For immediate release Weyergraf Immigration, PA
In 1996 Congress passed a law that made it extremely difficult for people who had illegally entered this country to ever obtain legal status. The law stated that people who remain unlawfully in the United States for 180 days or 365 days would be subject to a penalty whereby they would be ineligible to return to the United Sates for 3 years and 10 years, respectively. This law hit especially hard, people who had entered the United States unlawfully because the 3 and 10 year bars only applied when the person departed the United States. The anomaly in the law that was created was simply this: if you entered the United States legally, even though you may have stayed here many years unlawfully you could marry a U.S. citizen or your if your parent was a U.S. citizen and you were under 21 you could finalize your papers in the United States without leaving U.S. soil. Remember the 3 and ten year penalties only apply upon departure. BUT if you entered illegally, even if you married a U.S. citizen, or your parent was a U.S. citizen who could apply for you as a child under 21 years of age, you would have to leave the United States and hope that a waiver allowing you to return would be granted—with no guarantees. If you left the United States and the waiver was not granted, you would have to stay out of the country for 10 years. An example of this unfair law was how it applied to children who were brought into the US illegally by their parents at a very early age, who grew up here, attended school and ended up marrying their high school sweetheart. These kids were left in a quandary. Should they risk finalizing their papers in their home country with the very real possibility of not being permitted to return to the United States for ten years?
Now a new rule being proposed by the Obama Administration will take a lot of the guessing out of the process.
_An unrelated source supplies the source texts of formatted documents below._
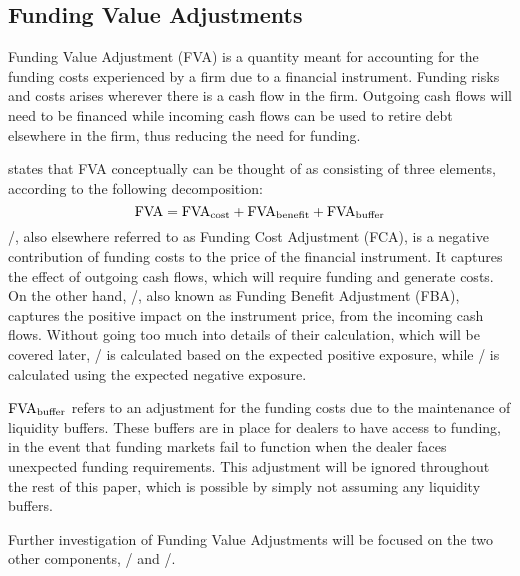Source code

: \documentclass[main.tex]{subfiles}
\begin{document}
    \subsection{Funding Value Adjustments}
        Funding Value Adjustment (FVA) is a quantity meant for accounting for the funding costs 
        experienced by a firm due to a financial instrument.
        Funding risks and costs arises wherever there is a cash flow in the firm. 
        Outgoing cash flows will need to be financed while incoming cash flows
        can be used to retire debt elsewhere in the firm, thus reducing the need for funding.

        \cite[Proposition 6]{KPMGFVA} states that FVA conceptually can be thought of 
        as consisting of three elements, according to the following decomposition:
        \begin{equation}
            \FVA/ = \FCA/ + \FBA/ + \FVA/_{\text{buffer}}
        \end{equation}
        \FCA/, also elsewhere referred to as Funding Cost Adjustment (FCA), 
        is a negative contribution of funding costs to the price of the financial instrument.
        It captures the effect of outgoing cash flows, which will require funding and generate costs.
        On the other hand, \FBA/, also known as Funding Benefit Adjustment (FBA), 
        captures the positive impact on the instrument price, from the incoming cash flows.
        Without going too much into details of their calculation, which will be covered later,
        \FCA/ is calculated based on the expected positive exposure, 
        while \FBA/ is calculated using the expected negative exposure. 

        $\FVA/_{\text{buffer}}$ refers to an adjustment for the funding costs
        due to the maintenance of liquidity buffers. 
        These buffers are in place for dealers to have access to funding, in the event
        that funding markets fail to function when the dealer faces unexpected funding requirements.
        This adjustment will be ignored throughout the rest of this paper, 
        which is possible by simply not assuming any liquidity buffers. 
        
        Further investigation of Funding Value Adjustments will be focused on the two other components,
        \FCA/ and \FBA/.
\end{document}
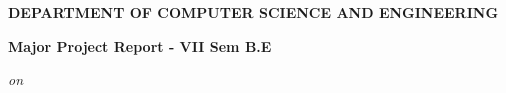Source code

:
\begin{titlingpage}

\thispagestyle{empty}
\centering

\setlength{\toptafiddle}{1in}
\setlength{\bottafiddle}{1in}

\vspace*{-0.75in}
\enlargethispage{\toptafiddle}

\vfill
\begin{LARGE}
	\textbf{\textcolor{thered}{DEPARTMENT OF COMPUTER SCIENCE AND ENGINEERING}}\\
\end{LARGE}
\vfill




	\vfill
		\Huge{\textbf{\textcolor{therablue}{Major Project Report - VII Sem B.E}}}
	\vfill



\begin{small}
	\emph{on}
\end{small}


\end{titlingpage}
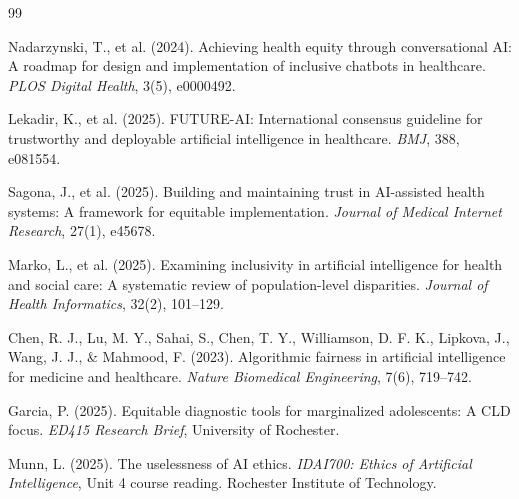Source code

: \documentclass[12pt,letterpaper]{article}
\begin{document}
\begin{thebibliography}{99}

Nadarzynski, T., et al. (2024). Achieving health equity through conversational AI: A roadmap for design and implementation of inclusive chatbots in healthcare. \textit{PLOS Digital Health}, 3(5), e0000492.

Lekadir, K., et al. (2025). FUTURE-AI: International consensus guideline for trustworthy and deployable artificial intelligence in healthcare. \textit{BMJ}, 388, e081554.

Sagona, J., et al. (2025). Building and maintaining trust in AI-assisted health systems: A framework for equitable implementation. \textit{Journal of Medical Internet Research}, 27(1), e45678.

Marko, L., et al. (2025). Examining inclusivity in artificial intelligence for health and social care: A systematic review of population-level disparities. \textit{Journal of Health Informatics}, 32(2), 101--129.

Chen, R. J., Lu, M. Y., Sahai, S., Chen, T. Y., Williamson, D. F. K., Lipkova, J., Wang, J. J., \& Mahmood, F. (2023). Algorithmic fairness in artificial intelligence for medicine and healthcare. \textit{Nature Biomedical Engineering}, 7(6), 719--742.

Garcia, P. (2025). Equitable diagnostic tools for marginalized adolescents: A CLD focus. \textit{ED415 Research Brief}, University of Rochester.

Munn, L. (2025). The uselessness of AI ethics. \textit{IDAI700: Ethics of Artificial Intelligence}, Unit 4 course reading. Rochester Institute of Technology.

\end{thebibliography}
\end{document}
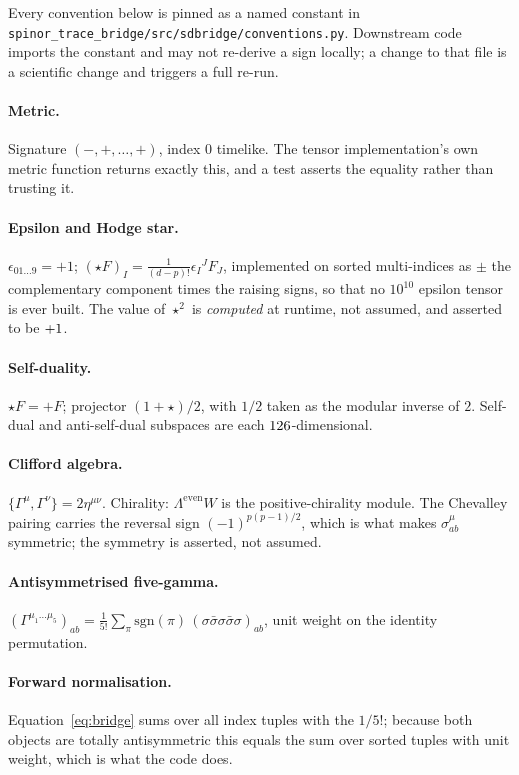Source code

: Every convention below is pinned as a named constant in
\texttt{spinor\_trace\_bridge/src/sdbridge/conventions.py}. Downstream code
imports the constant and may not re-derive a sign locally; a change to that file
is a scientific change and triggers a full re-run.

\paragraph{Metric.} Signature $(-,+,\dots,+)$, index $0$ timelike. The tensor
implementation's own metric function returns exactly this, and a test asserts the
equality rather than trusting it.

\paragraph{Epsilon and Hodge star.} $\epsilon_{01\ldots 9}=+1$;
$(\star F)_I = \frac{1}{(d-p)!}\epsilon_I{}^J F_J$, implemented on sorted
multi-indices as $\pm$ the complementary component times the raising signs, so
that no $10^{10}$ epsilon tensor is ever built. The value of $\star^2$ is
\emph{computed} at runtime, not assumed, and asserted to be $+\starSquared$.

\paragraph{Self-duality.} $\star F = +F$; projector $(1+\star)/2$, with $1/2$
taken as the modular inverse of $2$. Self-dual and anti-self-dual subspaces are
each $\dimSelfdual$-dimensional.

\paragraph{Clifford algebra.} $\{\Gamma^\mu,\Gamma^\nu\}=2\eta^{\mu\nu}$.
Chirality: $\Lambda^{\mathrm{even}}W$ is the positive-chirality module. The
Chevalley pairing carries the reversal sign $(-1)^{p(p-1)/2}$, which is what
makes $\sigma^\mu_{ab}$ symmetric; the symmetry is asserted, not assumed.

\paragraph{Antisymmetrised five-gamma.}
$(\Gamma^{\mu_1\ldots\mu_5})_{ab} = \frac{1}{5!}\sum_{\pi}\mathrm{sgn}(\pi)\,
(\sigma\bar\sigma\sigma\bar\sigma\sigma)_{ab}$, unit weight on the identity
permutation.

\paragraph{Forward normalisation.} Equation~\eqref{eq:bridge} sums over all index
tuples with the $1/5!$; because both objects are totally antisymmetric this
equals the sum over sorted tuples with unit weight, which is what the code does.

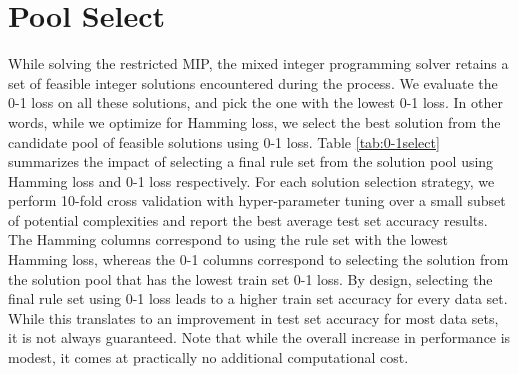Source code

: \documentclass[twoside,11pt]{article}
\begin{document}
\section{Pool Select} \label{sec:solPool}
    
While solving the restricted MIP, the mixed integer programming solver retains a set of feasible integer solutions encountered during the process. We evaluate the 0-1 loss on all these solutions, and pick the one with the lowest 0-1 loss. In other words, while we optimize for Hamming loss, we select the best solution from the candidate pool of feasible solutions using 0-1 loss. Table \ref{tab:0-1select} summarizes the impact of selecting a final rule set from the solution pool using Hamming loss and 0-1 loss respectively. For each solution selection strategy, we perform 10-fold cross validation with hyper-parameter tuning over a small subset of potential complexities and report the best average test set accuracy results. The Hamming columns correspond to using the rule set with the lowest Hamming loss, whereas the 0-1 columns correspond to selecting the solution from the solution pool that has the lowest train set 0-1 loss. By design, selecting the final rule set using 0-1 loss leads to a higher train set accuracy for every data set. While this translates to  an improvement in test set accuracy for most data sets, it is not always guaranteed. Note that while the overall increase in performance is modest, it comes at practically no additional computational cost. 
\end{document}
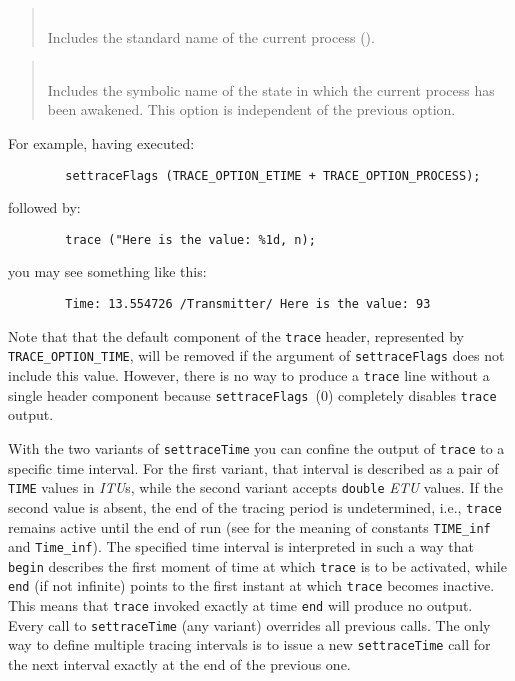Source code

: \begin{quote}
\noindent{}\\ \hspace{0in}
Includes the standard name of the current process ().
\end{quote}

\begin{quote}
\noindent{}\\ \hspace{0in}
Includes the symbolic name of the state in which the current
process has been awakened.
This option is independent of the previous option.
\end{quote}

For example, having executed:
\begin{verbatim}
        settraceFlags (TRACE_OPTION_ETIME + TRACE_OPTION_PROCESS);
\end{verbatim}
followed by:
\begin{verbatim}
        trace ("Here is the value: %1d, n);
\end{verbatim}
\noindent
you may see something like this:
\begin{verbatim}
        Time: 13.554726 /Transmitter/ Here is the value: 93
\end{verbatim}
\noindent
Note that that the default component of the {\tt trace} header, represented by
{\tt TRACE\_OPTION\_TIME}, will be removed if the argument of
{\tt settraceFlags}
does not include this value.
However, there is no way to produce a {\tt trace} line without a single header
component because {\tt settraceFlags}~{(0)}
completely disables {\tt trace} output.

With the two variants of {\tt settraceTime} you can confine the output of
{\tt trace} to a specific time interval.
For the first variant, that interval is described as a pair of {\tt TIME}
values in {\em ITU\/}s, while
the second variant accepts {\tt double} {\em ETU\/} values.
If the second value is absent, the end of the tracing period is undetermined,
i.e., {\tt trace} remains active until the end of run (see  for
the meaning of constants {\tt TIME\_inf} and {\tt Time\_inf}).
The specified time interval is interpreted in such a way that {\tt begin}
describes the first moment of time at which {\tt trace} is to be activated,
while {\tt end} (if not infinite)
points to the first instant at which {\tt trace} becomes
inactive.
This means that {\tt trace} invoked exactly at time {\tt end}
will produce no output.
Every call to {\tt settraceTime} (any variant) overrides all previous
calls.
The only way to define multiple tracing intervals is to issue a new
{\tt settraceTime} call for the next interval exactly at the end of the
previous one.

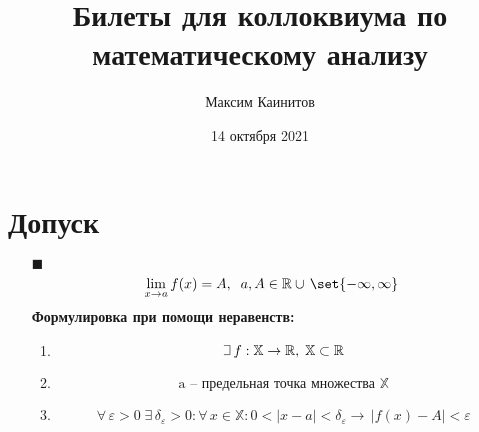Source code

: \documentclass{article}
\title{Билеты для коллоквиума по математическому анализу}
\author{Максим Каинитов}
\date{14 октября 2021}
\theoremstyle{plain}
\def\letus{%
    \mathord{\setbox0=\hbox{$\exists$}%
             \hbox{\kern 0.125\wd0%
                   \vbox to \ht0{%
                      \hrule width 0.75\wd0%
                      \vfill%
                      \hrule width 0.75\wd0}%
                   \vrule height \ht0%
                   \kern 0.125\wd0}%
           }%
}
\begin{document}
\maketitle
\section{Допуск}
\begin{enumerate}
\item[$\blacksquare$] $$\lim_{x \to a} f(x) = A, \;\; a, A \in \mathbb{R} \cup \, \set{-\infty, \infty} $$
\textbf{Формулировка при помощи неравенств:}
\begin{enumerate}
\item$$\letus{}\, f: \mathbb{X} \to \mathbb{R}, \; \mathbb{X} \subset \mathbb{R} $$
\item$$\text{a -- предельная точка множества } \mathbb{X}  $$
\item$$\forall\, \varepsilon > 0 \; \exists \, \delta_{\varepsilon} > 0 : \forall\, x \in \mathbb{X}: 0 < |x - a| < \delta_{\varepsilon} \rightarrow\, |f(x) - A| < \varepsilon$$
\end{enumerate}


\end{enumerate}
\end{document}
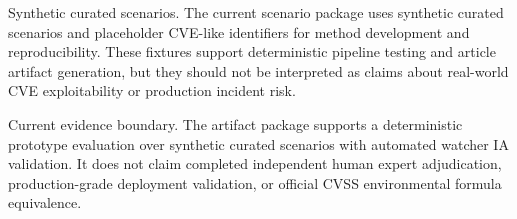 Synthetic curated scenarios. The current scenario package uses synthetic curated scenarios and placeholder CVE-like identifiers for method development and reproducibility. These fixtures support deterministic pipeline testing and article artifact generation, but they should not be interpreted as claims about real-world CVE exploitability or production incident risk.


Current evidence boundary. The artifact package supports a deterministic prototype evaluation over synthetic curated scenarios with automated watcher IA validation. It does not claim completed independent human expert adjudication, production-grade deployment validation, or official CVSS environmental formula equivalence.


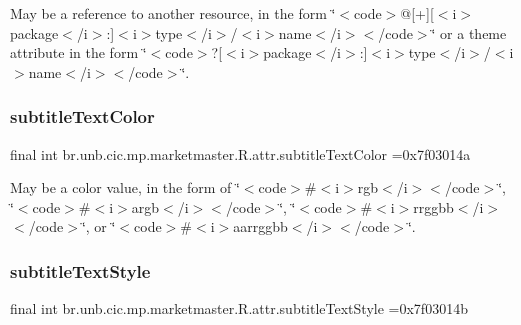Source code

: May be a reference to another resource, in the form \char`\"{}$<$code$>$@\mbox{[}+\mbox{]}\mbox{[}$<$i$>$package$<$/i$>$\+:\mbox{]}$<$i$>$type$<$/i$>$/$<$i$>$name$<$/i$>$$<$/code$>$\char`\"{} or a theme attribute in the form \char`\"{}$<$code$>$?\mbox{[}$<$i$>$package$<$/i$>$\+:\mbox{]}$<$i$>$type$<$/i$>$/$<$i$>$name$<$/i$>$$<$/code$>$\char`\"{}. \mbox{\label{classbr_1_1unb_1_1cic_1_1mp_1_1marketmaster_1_1R_1_1attr_af522acc915726b0b4f30cc80a1ba117e}} 
\subsubsection{\texorpdfstring{subtitle\+Text\+Color}{subtitleTextColor}}
{\footnotesize\ttfamily final int br.\+unb.\+cic.\+mp.\+marketmaster.\+R.\+attr.\+subtitle\+Text\+Color =0x7f03014a\hspace{0.3cm}{\ttfamily [static]}}

May be a color value, in the form of \char`\"{}$<$code$>$\#$<$i$>$rgb$<$/i$>$$<$/code$>$\char`\"{}, \char`\"{}$<$code$>$\#$<$i$>$argb$<$/i$>$$<$/code$>$\char`\"{}, \char`\"{}$<$code$>$\#$<$i$>$rrggbb$<$/i$>$$<$/code$>$\char`\"{}, or \char`\"{}$<$code$>$\#$<$i$>$aarrggbb$<$/i$>$$<$/code$>$\char`\"{}. \mbox{\label{classbr_1_1unb_1_1cic_1_1mp_1_1marketmaster_1_1R_1_1attr_ac776930f274776ecf25a98da3499b7b7}} 
\subsubsection{\texorpdfstring{subtitle\+Text\+Style}{subtitleTextStyle}}
{\footnotesize\ttfamily final int br.\+unb.\+cic.\+mp.\+marketmaster.\+R.\+attr.\+subtitle\+Text\+Style =0x7f03014b\hspace{0.3cm}{\ttfamily [static]}}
In those cases where the person has to leave the United States to finalize their case, the new rule would let them file for a waiver and have a decision on the waiver BEFORE they leave the United States. If the waiver is approved, they can leave the U.S. to finish processing their case with an excellent chance of being permitted to reenter the United States after their visa interview. If the waiver isn’t approved….well…they should probably take that as a very visible sign from their Higher Power that it is not a good idea to leave. This is HUGE step in the right direction because there are many, many spouses and children of U.S. citizens who, but for the uncertainty of whether or not they will be permitted to return, would complete their green card processing in their respective home countries.
But there a few key points to remember:
- This only applies to spouses and children of U.S. citizens and it does not apply to all children of U.S. citizens. Spouses and children of legal permanent residents are not covered by this rule.
- The rule is in its initial stages and the details are sketchy. We do not yet know exactly how this procedure will work and when it will go into effect.
- The applicants must still prove that their not being able to return to the U.S. will cause extreme hardship to their U.S. citizen spouse or parent.
- The 3 and 10 year bars do not apply until a person reaches age 18 and subsequently stays in the United States for 180 or 365 days after his or her 18th birthday, but there are some other complicated rules that apply to minors with respect to penalties that in some cases can be even worse. Consult with a knowledgeable attorney before making any major decision in your case.
- All cases are different and before making any decision that can have such life altering consequences, it is important to consult with a duly qualified attorney who is knowledgeable of immigration law.
This article is being offered for general informational purposes only and should not in any way be construed as legal advice. Any decisions that you make with respect to your immigration case or status should only be made after a personal consultation with a duly qualified attorney knowledgeable of immigration law.